## Task goal:
Where a line of the records contains the word "DatePattern", show that line.

## Records for processing:
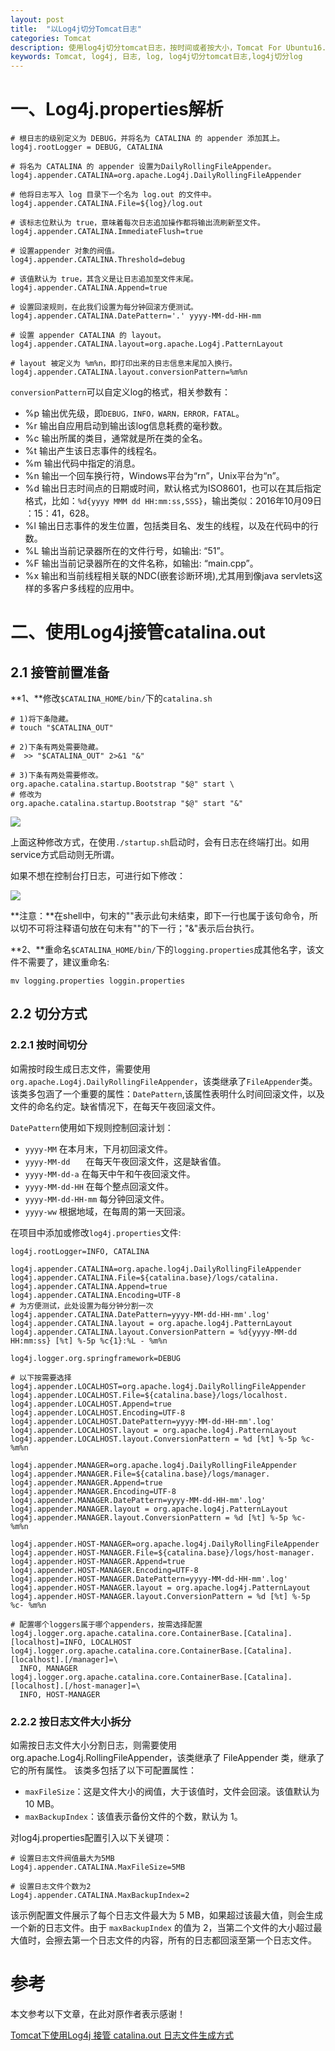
 ```yaml
---
layout: post
title:  "以Log4j切分Tomcat日志"
categories: Tomcat
description: 使用log4j切分tomcat日志，按时间或者按大小，Tomcat For Ubuntu16.04。
keywords: Tomcat, log4j, 日志, log, log4j切分tomcat日志,log4j切分log
---
```


# 一、Log4j.properties解析 #

```properties  
# 根日志的级别定义为 DEBUG，并将名为 CATALINA 的 appender 添加其上。
log4j.rootLogger = DEBUG, CATALINA

# 将名为 CATALINA 的 appender 设置为DailyRollingFileAppender。
log4j.appender.CATALINA=org.apache.Log4j.DailyRollingFileAppender

# 他将日志写入 log 目录下一个名为 log.out 的文件中。
log4j.appender.CATALINA.File=${log}/log.out

# 该标志位默认为 true，意味着每次日志追加操作都将输出流刷新至文件。
log4j.appender.CATALINA.ImmediateFlush=true

# 设置appender 对象的阀值。
log4j.appender.CATALINA.Threshold=debug

# 该值默认为 true，其含义是让日志追加至文件末尾。
log4j.appender.CATALINA.Append=true

# 设置回滚规则，在此我们设置为每分钟回滚方便测试。
log4j.appender.CATALINA.DatePattern='.' yyyy-MM-dd-HH-mm

# 设置 appender CATALINA 的 layout。
log4j.appender.CATALINA.layout=org.apache.Log4j.PatternLayout

# layout 被定义为 %m%n，即打印出来的日志信息末尾加入换行。
log4j.appender.CATALINA.layout.conversionPattern=%m%n

```

`conversionPattern`可以自定义log的格式，相关参数有：

- %p 输出优先级，即`DEBUG，INFO，WARN，ERROR，FATAL`。
- %r 输出自应用启动到输出该log信息耗费的毫秒数。
- %c 输出所属的类目，通常就是所在类的全名。
- %t 输出产生该日志事件的线程名。
- %m 输出代码中指定的消息。
- %n 输出一个回车换行符，Windows平台为“rn”，Unix平台为“n”。
- %d 输出日志时间点的日期或时间，默认格式为ISO8601，也可以在其后指定格式，比如：`%d{yyyy MMM dd HH:mm:ss,SSS}`，输出类似：2016年10月09日 ：15：41，628。
- %l 输出日志事件的发生位置，包括类目名、发生的线程，以及在代码中的行数。
- %L 输出当前记录器所在的文件行号，如输出: “51”。
- %F 输出当前记录器所在的文件名称，如输出: “main.cpp”。
- %x 输出和当前线程相关联的NDC(嵌套诊断环境),尤其用到像java servlets这样的多客户多线程的应用中。


# 二、使用Log4j接管catalina.out #

## 2.1 接管前置准备 ##

**1、**修改`$CATALINA_HOME/bin/`下的`catalina.sh`

```
# 1)将下条隐藏。
# touch "$CATALINA_OUT"

# 2)下条有两处需要隐藏。
#  >> "$CATALINA_OUT" 2>&1 "&"

# 3)下条有两处需要修改。
org.apache.catalina.startup.Bootstrap "$@" start \
# 修改为
org.apache.catalina.startup.Bootstrap "$@" start "&"

```

![](http://i.imgur.com/kIFeTNQ.png)


上面这种修改方式，在使用`./startup.sh`启动时，会有日志在终端打出。如用service方式启动则无所谓。

如果不想在控制台打日志，可进行如下修改：

![](http://i.imgur.com/3q7K6wz.png)

**注意：**在shell中，句末的"\"表示此句未结束，即下一行也属于该句命令，所以切不可将注释语句放在句末有"\"的下一行；"&"表示后台执行。


**2、**重命名`$CATALINA_HOME/bin/`下的`logging.properties`成其他名字，该文件不需要了，建议重命名:

```
mv logging.properties loggin.properties
```


## 2.2 切分方式 ##

### 2.2.1 按时间切分 ###

如需按时段生成日志文件，需要使用`org.apache.Log4j.DailyRollingFileAppender`，该类继承了`FileAppender`类。该类多包涵了一个重要的属性：`DatePattern`,该属性表明什么时间回滚文件，以及文件的命名约定。缺省情况下，在每天午夜回滚文件。

`DatePattern`使用如下规则控制回滚计划：

- `yyyy-MM`				在本月末，下月初回滚文件。
- `yyyy-MM-dd	`		在每天午夜回滚文件，这是缺省值。
- `yyyy-MM-dd-a`			在每天中午和午夜回滚文件。
- `yyyy-MM-dd-HH`		在每个整点回滚文件。
- `yyyy-MM-dd-HH-mm`		每分钟回滚文件。
- `yyyy-ww`				根据地域，在每周的第一天回滚。

在项目中添加或修改`log4j.properties`文件:

```properties
log4j.rootLogger=INFO, CATALINA

log4j.appender.CATALINA=org.apache.log4j.DailyRollingFileAppender
log4j.appender.CATALINA.File=${catalina.base}/logs/catalina.
log4j.appender.CATALINA.Append=true
log4j.appender.CATALINA.Encoding=UTF-8
# 为方便测试，此处设置为每分钟分割一次
log4j.appender.CATALINA.DatePattern=yyyy-MM-dd-HH-mm'.log'
log4j.appender.CATALINA.layout = org.apache.log4j.PatternLayout
log4j.appender.CATALINA.layout.ConversionPattern = %d{yyyy-MM-dd HH:mm:ss} [%t] %-5p %c{1}:%L - %m%n

log4j.logger.org.springframework=DEBUG

# 以下按需要选择
log4j.appender.LOCALHOST=org.apache.log4j.DailyRollingFileAppender
log4j.appender.LOCALHOST.File=${catalina.base}/logs/localhost.
log4j.appender.LOCALHOST.Append=true
log4j.appender.LOCALHOST.Encoding=UTF-8
log4j.appender.LOCALHOST.DatePattern=yyyy-MM-dd-HH-mm'.log'
log4j.appender.LOCALHOST.layout = org.apache.log4j.PatternLayout
log4j.appender.LOCALHOST.layout.ConversionPattern = %d [%t] %-5p %c- %m%n

log4j.appender.MANAGER=org.apache.log4j.DailyRollingFileAppender
log4j.appender.MANAGER.File=${catalina.base}/logs/manager.
log4j.appender.MANAGER.Append=true
log4j.appender.MANAGER.Encoding=UTF-8
log4j.appender.MANAGER.DatePattern=yyyy-MM-dd-HH-mm'.log'
log4j.appender.MANAGER.layout = org.apache.log4j.PatternLayout
log4j.appender.MANAGER.layout.ConversionPattern = %d [%t] %-5p %c- %m%n

log4j.appender.HOST-MANAGER=org.apache.log4j.DailyRollingFileAppender
log4j.appender.HOST-MANAGER.File=${catalina.base}/logs/host-manager.
log4j.appender.HOST-MANAGER.Append=true
log4j.appender.HOST-MANAGER.Encoding=UTF-8
log4j.appender.HOST-MANAGER.DatePattern=yyyy-MM-dd-HH-mm'.log'
log4j.appender.HOST-MANAGER.layout = org.apache.log4j.PatternLayout
log4j.appender.HOST-MANAGER.layout.ConversionPattern = %d [%t] %-5p %c- %m%n

# 配置哪个loggers属于哪个appenders，按需选择配置
log4j.logger.org.apache.catalina.core.ContainerBase.[Catalina].[localhost]=INFO, LOCALHOST
log4j.logger.org.apache.catalina.core.ContainerBase.[Catalina].[localhost].[/manager]=\
  INFO, MANAGER
log4j.logger.org.apache.catalina.core.ContainerBase.[Catalina].[localhost].[/host-manager]=\
  INFO, HOST-MANAGER

```

### 2.2.2 按日志文件大小拆分 ###

如需按日志文件大小分割日志，则需要使用 org.apache.Log4j.RollingFileAppender，该类继承了 FileAppender 类，继承了它的所有属性。
该类多包括了以下可配置属性：

- `maxFileSize`：这是文件大小的阀值，大于该值时，文件会回滚。该值默认为 10 MB。
- `maxBackupIndex`：该值表示备份文件的个数，默认为 1。

对log4j.properties配置引入以下关键项：

```properties
# 设置日志文件阀值最大为5MB
Log4j.appender.CATALINA.MaxFileSize=5MB

# 设置日志文件个数为2
Log4j.appender.CATALINA.MaxBackupIndex=2
```

该示例配置文件展示了每个日志文件最大为 5 MB，如果超过该最大值，则会生成一个新的日志文件。由于 `maxBackupIndex` 的值为 2，当第二个文件的大小超过最大值时，会擦去第一个日志文件的内容，所有的日志都回滚至第一个日志文件。

# 参考 #
本文参考以下文章，在此对原作者表示感谢！

[Tomcat下使用Log4j 接管 catalina.out 日志文件生成方式](https://my.oschina.net/jsan/blog/205669)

## Response area:
log4j.appender.CATALINA.DatePattern='.' yyyy-MM-dd-HH-mm
如需按时段生成日志文件，需要使用`org.apache.Log4j.DailyRollingFileAppender`，该类继承了`FileAppender`类。该类多包涵了一个重要的属性：`DatePattern`,该属性表明什么时间回滚文件，以及文件的命名约定。缺省情况下，在每天午夜回滚文件。
`DatePattern`使用如下规则控制回滚计划：
log4j.appender.CATALINA.DatePattern=yyyy-MM-dd-HH-mm'.log'
log4j.appender.LOCALHOST.DatePattern=yyyy-MM-dd-HH-mm'.log'
log4j.appender.MANAGER.DatePattern=yyyy-MM-dd-HH-mm'.log'
log4j.appender.HOST-MANAGER.DatePattern=yyyy-MM-dd-HH-mm'.log'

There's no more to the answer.